_Task goal:_ Transcribe the entries, keeping every character the same.
─── Data records
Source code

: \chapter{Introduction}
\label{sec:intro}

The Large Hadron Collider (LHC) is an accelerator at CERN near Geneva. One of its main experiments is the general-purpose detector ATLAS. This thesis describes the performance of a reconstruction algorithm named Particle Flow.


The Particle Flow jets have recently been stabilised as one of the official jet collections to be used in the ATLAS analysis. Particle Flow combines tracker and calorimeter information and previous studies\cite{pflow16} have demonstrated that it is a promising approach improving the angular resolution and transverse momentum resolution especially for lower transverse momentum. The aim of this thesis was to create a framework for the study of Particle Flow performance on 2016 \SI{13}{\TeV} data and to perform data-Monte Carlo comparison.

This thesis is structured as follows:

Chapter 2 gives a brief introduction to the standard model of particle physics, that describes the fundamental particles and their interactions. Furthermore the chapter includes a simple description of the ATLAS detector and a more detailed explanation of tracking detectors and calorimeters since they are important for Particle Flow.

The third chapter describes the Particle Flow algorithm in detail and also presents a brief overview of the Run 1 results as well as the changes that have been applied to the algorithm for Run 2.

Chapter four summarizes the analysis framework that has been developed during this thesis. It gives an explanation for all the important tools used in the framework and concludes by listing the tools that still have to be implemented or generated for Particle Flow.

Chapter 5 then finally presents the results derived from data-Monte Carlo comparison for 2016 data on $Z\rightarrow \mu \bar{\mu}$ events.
──────
_Your response:_
Source code

: \chapter{Introduction}
\label{sec:intro}

The Large Hadron Collider (LHC) is an accelerator at CERN near Geneva. One of its main experiments is the general-purpose detector ATLAS. This thesis describes the performance of a reconstruction algorithm named Particle Flow.


The Particle Flow jets have recently been stabilised as one of the official jet collections to be used in the ATLAS analysis. Particle Flow combines tracker and calorimeter information and previous studies\cite{pflow16} have demonstrated that it is a promising approach improving the angular resolution and transverse momentum resolution especially for lower transverse momentum. The aim of this thesis was to create a framework for the study of Particle Flow performance on 2016 \SI{13}{\TeV} data and to perform data-Monte Carlo comparison.

This thesis is structured as follows:

Chapter 2 gives a brief introduction to the standard model of particle physics, that describes the fundamental particles and their interactions. Furthermore the chapter includes a simple description of the ATLAS detector and a more detailed explanation of tracking detectors and calorimeters since they are important for Particle Flow.

The third chapter describes the Particle Flow algorithm in detail and also presents a brief overview of the Run 1 results as well as the changes that have been applied to the algorithm for Run 2.

Chapter four summarizes the analysis framework that has been developed during this thesis. It gives an explanation for all the important tools used in the framework and concludes by listing the tools that still have to be implemented or generated for Particle Flow.

Chapter 5 then finally presents the results derived from data-Monte Carlo comparison for 2016 data on $Z\rightarrow \mu \bar{\mu}$ events.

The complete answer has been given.